Gluten Free Baking Tricks
- Use a combination of gluten-free flours that create a flour that will bind together, be as elastic as possible, be as moist as possible, and will hold in gas bubbles that form during the baking process.  The most commonly used combination for baked goods is rice flour (for bulk,) tapioca flour (for elasticity,) corn starch (for binding,) and potato starch (for retaining moisture.)
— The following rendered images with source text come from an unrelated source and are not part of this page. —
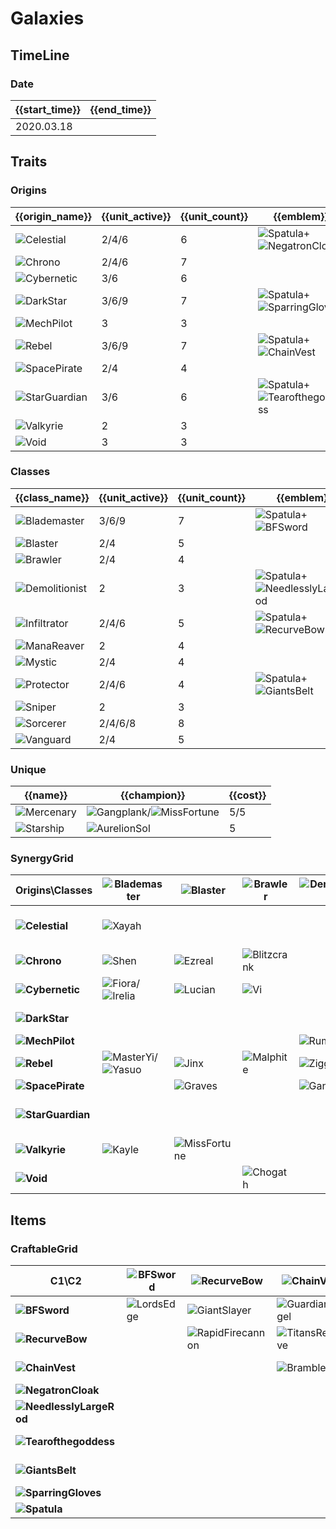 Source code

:# Galaxies

## TimeLine
### Date
| {{start_time}} | {{end_time}} |
| -              | -            |
| 2020.03.18     |              |

## Traits
### Origins
| {{origin_name}}                                          | {{unit_active}} | {{unit_count}} | {{emblem}}                                                                                                    | {{desc}} |
| -                                                        | -               | -              | -                                                                                                             | -        |
| ![Celestial](../tfttraits/icon/set3/Celestial.png)       | 2/4/6           | 6              | ![Spatula](../tftitems/icon/set3/Spatula.png)+![NegatronCloak](../tftitems/icon/set3/NegatronCloak.png)       |          |
| ![Chrono](../tfttraits/icon/set3/Chrono.png)             | 2/4/6           | 7              |                                                                                                               |          |
| ![Cybernetic](../tfttraits/icon/set3/Cybernetic.png)     | 3/6             | 6              |                                                                                                               |          |
| ![DarkStar](../tfttraits/icon/set3/Darkstar.png)         | 3/6/9           | 7              | ![Spatula](../tftitems/icon/set3/Spatula.png)+![SparringGloves](../tftitems/icon/set3/SparringGloves.png)     |          |
| ![MechPilot](../tfttraits/icon/set3/MechPilot.png)       | 3               | 3              |                                                                                                               |          |
| ![Rebel](../tfttraits/icon/set3/RebelMedal.png)          | 3/6/9           | 7              | ![Spatula](../tftitems/icon/set3/Spatula.png)+![ChainVest](../tftitems/icon/set3/ChainVest.png)               |          |
| ![SpacePirate](../tfttraits/icon/set3/SpacePirate.png)   | 2/4             | 4              |                                                                                                               |          |
| ![StarGuardian](../tfttraits/icon/set3/Starguardian.png) | 3/6             | 6              | ![Spatula](../tftitems/icon/set3/Spatula.png)+![Tearofthegoddess](../tftitems/icon/set3/Tearofthegoddess.png) |          |
| ![Valkyrie](../tfttraits/icon/set3/Valkyrie.png)         | 2               | 3              |                                                                                                               |          |
| ![Void](../tfttraits/icon/set3/Void.png)                 | 3               | 3              |                                                                                                               |          |

### Classes
| {{class_name}}                                                  | {{unit_active}} | {{unit_count}} | {{emblem}}                                                                                                        | {{desc}} |
| -                                                               | -               | -              | -                                                                                                                 | -        |
| ![Blademaster](../tfttraits/icon/set3/BladeoftheRuinedKing.png) | 3/6/9           | 7              | ![Spatula](../tftitems/icon/set3/Spatula.png)+![BFSword](../tftitems/icon/set3/BFSword.png)                       |          |
| ![Blaster](../tfttraits/icon/set3/Blaster.png)                  | 2/4             | 5              |                                                                                                                   |          |
| ![Brawler](../tfttraits/icon/set3/Brawler.png)                  | 2/4             | 4              |                                                                                                                   |          |
| ![Demolitionist](../tfttraits/icon/set3/Demolitionist.png)      | 2               | 3              | ![Spatula](../tftitems/icon/set3/Spatula.png)+![NeedlesslyLargeRod](../tftitems/icon/set3/NeedlesslyLargeRod.png) |          |
| ![Infiltrator](../tfttraits/icon/set3/Infiltrator.png)          | 2/4/6           | 5              | ![Spatula](../tftitems/icon/set3/Spatula.png)+![RecurveBow](../tftitems/icon/set3/RecurveBow.png)                 |          |
| ![ManaReaver](../tfttraits/icon/set3/ManaReaver.png)            | 2               | 4              |                                                                                                                   |          |
| ![Mystic](../tfttraits/icon/set3/Mystic.png)                    | 2/4             | 4              |                                                                                                                   |          |
| ![Protector](../tfttraits/icon/set3/Protector.png)              | 2/4/6           | 4              | ![Spatula](../tftitems/icon/set3/Spatula.png)+![GiantsBelt](../tftitems/icon/set3/GiantsBelt.png)                 |          |
| ![Sniper](../tfttraits/icon/set3/Sniper.png)                    | 2               | 3              |                                                                                                                   |          |
| ![Sorcerer](../tfttraits/icon/set3/Sorcerer.png)                | 2/4/6/8         | 8              |                                                                                                                   |          |
| ![Vanguard](../tfttraits/icon/set3/Vanguard.png)                | 2/4             | 5              |                                                                                                                   |          |

### Unique
| {{name}}                                           | {{champion}}                                                                                                    | {{cost}} |
| -                                                  | -                                                                                                               | -        |
| ![Mercenary](../tfttraits/icon/set3/Mercenary.png) | ![Gangplank](../tftchampions/icon/set3/Gangplank.png)/![MissFortune](../tftchampions/icon/set3/MissFortune.png) | 5/5      |
| ![Starship](../tfttraits/icon/set3/Starship.png)   | ![AurelionSol](../tftchampions/icon/set3/AurelionSol.png)                                                       | 5        |

### SynergyGrid
| ****Origins\Classes****                                      | **![Blademaster](../tfttraits/icon/set3/BladeoftheRuinedKing.png)**                               | **![Blaster](../tfttraits/icon/set3/Blaster.png)**        | **![Brawler](../tfttraits/icon/set3/Brawler.png)**      | **![Demolitionist](../tfttraits/icon/set3/Demolitionist.png)** | **![Infiltrator](../tfttraits/icon/set3/Infiltrator.png)** | **![ManaReaver](../tfttraits/icon/set3/ManaReaver.png)** | **![Mystic](../tfttraits/icon/set3/Mystic.png)** | **![Protector](../tfttraits/icon/set3/Protector.png)**                                          | **![Sniper](../tfttraits/icon/set3/Sniper.png)**  | **![Sorcerer](../tfttraits/icon/set3/Sorcerer.png)**                                                                                  | **![Vanguard](../tfttraits/icon/set3/Vanguard.png)**      |
| -                                                            | -                                                                                                 | -                                                         | -                                                       | -                                                              | -                                                          | -                                                        | -                                                | -                                                                                               | -                                                 | -                                                                                                                                     | -                                                         |
| **![Celestial](../tfttraits/icon/set3/Celestial.png)**       | ![Xayah](../tftchampions/icon/set3/Xayah.png)                                                     |                                                           |                                                         |                                                                |                                                            | ![Kassadin](../tftchampions/icon/set3/Kassadin.png)      | ![Lulu](../tftchampions/icon/set3/Lulu.png)      | ![Rakan](../tftchampions/icon/set3/Rakan.png)/![XinZhao](../tftchampions/icon/set3/XinZhao.png) | ![Ashe](../tftchampions/icon/set3/Ashe.png)       |                                                                                                                                       |                                                           |
| **![Chrono](../tfttraits/icon/set3/Chrono.png)**             | ![Shen](../tftchampions/icon/set3/Shen.png)                                                       | ![Ezreal](../tftchampions/icon/set3/Ezreal.png)           | ![Blitzcrank](../tftchampions/icon/set3/Blitzcrank.png) |                                                                |                                                            | ![Thresh](../tftchampions/icon/set3/Thresh.png)          |                                                  |                                                                                                 | ![Caitlyn](../tftchampions/icon/set3/Caitlyn.png) | ![TwistedFate](../tftchampions/icon/set3/TwistedFate.png)                                                                             | ![MonkeyKing](../tftchampions/icon/set3/MonkeyKing.png)   |
| **![Cybernetic](../tfttraits/icon/set3/Cybernetic.png)**     | ![Fiora](../tftchampions/icon/set3/Fiora.png)/![Irelia](../tftchampions/icon/set3/Irelia.png)     | ![Lucian](../tftchampions/icon/set3/Lucian.png)           | ![Vi](../tftchampions/icon/set3/Vi.png)                 |                                                                | ![Ekko](../tftchampions/icon/set3/Ekko.png)                | ![Irelia](../tftchampions/icon/set3/Irelia.png)          |                                                  |                                                                                                 |                                                   |                                                                                                                                       | ![Leona](../tftchampions/icon/set3/Leona.png)             |
| **![DarkStar](../tfttraits/icon/set3/Darkstar.png)**         |                                                                                                   |                                                           |                                                         |                                                                | ![Shaco](../tftchampions/icon/set3/Shaco.png)              |                                                          | ![Karma](../tftchampions/icon/set3/Karma.png)    | ![JarvanIV](../tftchampions/icon/set3/JarvanIV.png)                                             | ![Jhin](../tftchampions/icon/set3/Jhin.png)       | ![Lux](../tftchampions/icon/set3/Lux.png)/![Xerath](../tftchampions/icon/set3/Xerath.png)                                             | ![Mordekaiser](../tftchampions/icon/set3/Mordekaiser.png) |
| **![MechPilot](../tfttraits/icon/set3/MechPilot.png)**       |                                                                                                   |                                                           |                                                         | ![Rumble](../tftchampions/icon/set3/Rumble.png)                | ![Fizz](../tftchampions/icon/set3/Fizz.png)                |                                                          |                                                  |                                                                                                 |                                                   | ![Annie](../tftchampions/icon/set3/Annie.png)                                                                                         |                                                           |
| **![Rebel](../tfttraits/icon/set3/RebelMedal.png)**          | ![MasterYi](../tftchampions/icon/set3/MasterYi.png)/![Yasuo](../tftchampions/icon/set3/Yasuo.png) | ![Jinx](../tftchampions/icon/set3/Jinx.png)               | ![Malphite](../tftchampions/icon/set3/Malphite.png)     | ![Ziggs](../tftchampions/icon/set3/Ziggs.png)                  |                                                            |                                                          | ![Sona](../tftchampions/icon/set3/Sona.png)      |                                                                                                 |                                                   |                                                                                                                                       |                                                           |
| **![SpacePirate](../tfttraits/icon/set3/SpacePirate.png)**   |                                                                                                   | ![Graves](../tftchampions/icon/set3/Graves.png)           |                                                         | ![Gangplank](../tftchampions/icon/set3/Gangplank.png)          |                                                            | ![Darius](../tftchampions/icon/set3/Darius.png)          |                                                  |                                                                                                 |                                                   |                                                                                                                                       | ![Jayce](../tftchampions/icon/set3/Jayce.png)             |
| **![StarGuardian](../tfttraits/icon/set3/Starguardian.png)** |                                                                                                   |                                                           |                                                         |                                                                |                                                            |                                                          | ![Soraka](../tftchampions/icon/set3/Soraka.png)  | ![Neeko](../tftchampions/icon/set3/Neeko.png)                                                   |                                                   | ![Ahri](../tftchampions/icon/set3/Ahri.png)/![Syndra](../tftchampions/icon/set3/Syndra.png)/![Zoe](../tftchampions/icon/set3/Zoe.png) | ![Poppy](../tftchampions/icon/set3/Poppy.png)             |
| **![Valkyrie](../tfttraits/icon/set3/Valkyrie.png)**         | ![Kayle](../tftchampions/icon/set3/Kayle.png)                                                     | ![MissFortune](../tftchampions/icon/set3/MissFortune.png) |                                                         |                                                                | ![Kaisa](../tftchampions/icon/set3/Kaisa.png)              |                                                          |                                                  |                                                                                                 |                                                   |                                                                                                                                       |                                                           |
| **![Void](../tfttraits/icon/set3/Void.png)**                 |                                                                                                   |                                                           | ![Chogath](../tftchampions/icon/set3/Chogath.png)       |                                                                | ![KhaZix](../tftchampions/icon/set3/KhaZix.png)            |                                                          |                                                  |                                                                                                 |                                                   | ![Velkoz](../tftchampions/icon/set3/Velkoz.png)                                                                                       |                                                           |

## Items
### CraftableGrid
| ****C1\C2****                                                           | **![BFSword](../tftitems/icon/set3/BFSword.png)** | **![RecurveBow](../tftitems/icon/set3/RecurveBow.png)**       | **![ChainVest](../tftitems/icon/set3/ChainVest.png)**     | **![NegatronCloak](../tftitems/icon/set3/NegatronCloak.png)**   | **![NeedlesslyLargeRod](../tftitems/icon/set3/NeedlesslyLargeRod.png)**   | **![Tearofthegoddess](../tftitems/icon/set3/Tearofthegoddess.png)** | **![GiantsBelt](../tftitems/icon/set3/GiantsBelt.png)**     | **![SparringGloves](../tftitems/icon/set3/SparringGloves.png)** | **![Spatula](../tftitems/icon/set3/Spatula.png)**                       |
| -                                                                       | -                                                 | -                                                             | -                                                         | -                                                               | -                                                                         | -                                                                   | -                                                           | -                                                               | -                                                                       |
| **![BFSword](../tftitems/icon/set3/BFSword.png)**                       | ![LordsEdge](../tftitems/icon/set3/LordsEdge.png) | ![GiantSlayer](../tftitems/icon/set3/GiantSlayer.png)         | ![GuardianAngel](../tftitems/icon/set3/GuardianAngel.png) | ![Bloodthirster](../tftitems/icon/set3/Bloodthirster.png)       | ![HextechGunblade](../tftitems/icon/set3/HextechGunblade.png)             | ![SpearofShojin](../tftitems/icon/set3/SpearofShojin.png)           | ![ZekesHerald](../tftitems/icon/set3/ZekesHerald.png)       | ![InfinityEdge](../tftitems/icon/set3/InfinityEdge.png)         | ![BladeoftheRuinedKing](../tftitems/icon/set3/BladeoftheRuinedKing.png) |
| **![RecurveBow](../tftitems/icon/set3/RecurveBow.png)**                 |                                                   | ![RapidFirecannon](../tftitems/icon/set3/RapidFirecannon.png) | ![TitansResolve](../tftitems/icon/set3/TitansResolve.png) | ![RunaansHurricane](../tftitems/icon/set3/RunaansHurricane.png) | ![GuinsoosRageblade](../tftitems/icon/set3/GuinsoosRageblade.png)         | ![StatikkShiv](../tftitems/icon/set3/StatikkShiv.png)               | ![ZzRotPortal](../tftitems/icon/set3/ZzRotPortal.png)       | ![LastWhisper](../tftitems/icon/set3/LastWhisper.png)           | ![Infiltrator](../tftitems/icon/set3/Infiltrator.png)                   |
| **![ChainVest](../tftitems/icon/set3/ChainVest.png)**                   |                                                   |                                                               | ![BrambleVest](../tftitems/icon/set3/BrambleVest.png)     | ![SwordBreaker](../tftitems/icon/set3/SwordBreaker.png)         | ![LocketoftheIronSolari](../tftitems/icon/set3/LocketoftheIronSolari.png) | ![FrozenHeart](../tftitems/icon/set3/FrozenHeart.png)               | ![RedBuff](../tftitems/icon/set3/RedBuff.png)               | ![Shroud](../tftitems/icon/set3/Shroud.png)                     | ![RebelMedal](../tftitems/icon/set3/RebelMedal.png)                     |
| **![NegatronCloak](../tftitems/icon/set3/NegatronCloak.png)**           |                                                   |                                                               |                                                           | ![DragonsClaw](../tftitems/icon/set3/DragonsClaw.png)           | ![IonicSpark](../tftitems/icon/set3/IonicSpark.png)                       | ![Chalice](../tftitems/icon/set3/Chalice.png)                       | ![Zephyr](../tftitems/icon/set3/Zephyr.png)                 | ![Quicksilver](../tftitems/icon/set3/Quicksilver.png)           | ![Celestial](../tftitems/icon/set3/Celestial.png)                       |
| **![NeedlesslyLargeRod](../tftitems/icon/set3/NeedlesslyLargeRod.png)** |                                                   |                                                               |                                                           |                                                                 | ![RabadonsDeathcap](../tftitems/icon/set3/RabadonsDeathcap.png)           | ![LudensEcho](../tftitems/icon/set3/LudensEcho.png)                 | ![Morellonomicon](../tftitems/icon/set3/Morellonomicon.png) | ![ArcaneGauntlet](../tftitems/icon/set3/ArcaneGauntlet.png)     | ![Demolitionist](../tftitems/icon/set3/Demolitionist.png)               |
| **![Tearofthegoddess](../tftitems/icon/set3/Tearofthegoddess.png)**     |                                                   |                                                               |                                                           |                                                                 |                                                                           | ![SeraphsEmbrace](../tftitems/icon/set3/SeraphsEmbrace.png)         | ![Redemption](../tftitems/icon/set3/Redemption.png)         | ![HandofJustice](../tftitems/icon/set3/HandofJustice.png)       | ![Starguardian](../tftitems/icon/set3/Starguardian.png)                 |
| **![GiantsBelt](../tftitems/icon/set3/GiantsBelt.png)**                 |                                                   |                                                               |                                                           |                                                                 |                                                                           |                                                                     | ![WarmogsArmor](../tftitems/icon/set3/WarmogsArmor.png)     | ![Backhand](../tftitems/icon/set3/Backhand.png)                 | ![Protector](../tftitems/icon/set3/Protector.png)                       |
| **![SparringGloves](../tftitems/icon/set3/SparringGloves.png)**         |                                                   |                                                               |                                                           |                                                                 |                                                                           |                                                                     |                                                             | ![ThiefsGloves](../tftitems/icon/set3/ThiefsGloves.png)         | ![Darkstar](../tftitems/icon/set3/Darkstar.png)                         |
| **![Spatula](../tftitems/icon/set3/Spatula.png)**                       |                                                   |                                                               |                                                           |                                                                 |                                                                           |                                                                     |                                                             |                                                                 | ![ForceofNature](../tftitems/icon/set3/ForceofNature.png)               |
Source: Against the Grain Gourmet
- Not all gluten-free flours weigh the same for an equal volume of flour, and even among gluten-free flours (for example, tapioca flour,) the same flour can weigh different amounts depending upon the supplier, where the source was grown, and in the case of many flours, the season of the year in which it was grown.  To compensate for this, one should weigh all the ingredients used in a recipe rather than basing a recipe on volume amounts.  As shown in the following list, there is a lot of variability.
The weight for each dry cup (8 oz.) followed by grams:
all purpose traditional wheat flour - 4.6 oz., 130 gr.
amaranath - 3.9 oz., 110 gr.
arrowroot starch - 4.1 oz., 118 gr.
brown rice flour - 4.4 oz., 125 gr.
buckwheat flour - 4.5 oz., 130 gr.
chick pea flour - 4.0 oz., 110 gr.
corn flour - 4.5 oz., 128 gr.
cornmeal - 5.0 oz., 140 gr.
cornstarch - 4.4 oz., 125 gr.
millet flour - 4.8 oz., 135 gr.
potato starch - 5.5 oz., 155 gr.
quinoa flour - 4.4 oz., 125 gr.
rice flour - 5.3 oz., 150 gr.
sorghum flour - 4.6 oz., 132 gr.
sweet rice flour - 5.0 oz., 140 gr. 
tapioca starch - 4.4 oz., 125 gr.
teff flour - 5.0 oz., 140 gr.
- Use ingredients that simulate the elasticity of gluten, including xantham gum, guar gum, gelatin, and even mozzarella cheese, as the folks do at Against the Grain Gourmet, one of the cheesiest bread makers in the world (aka my parents.)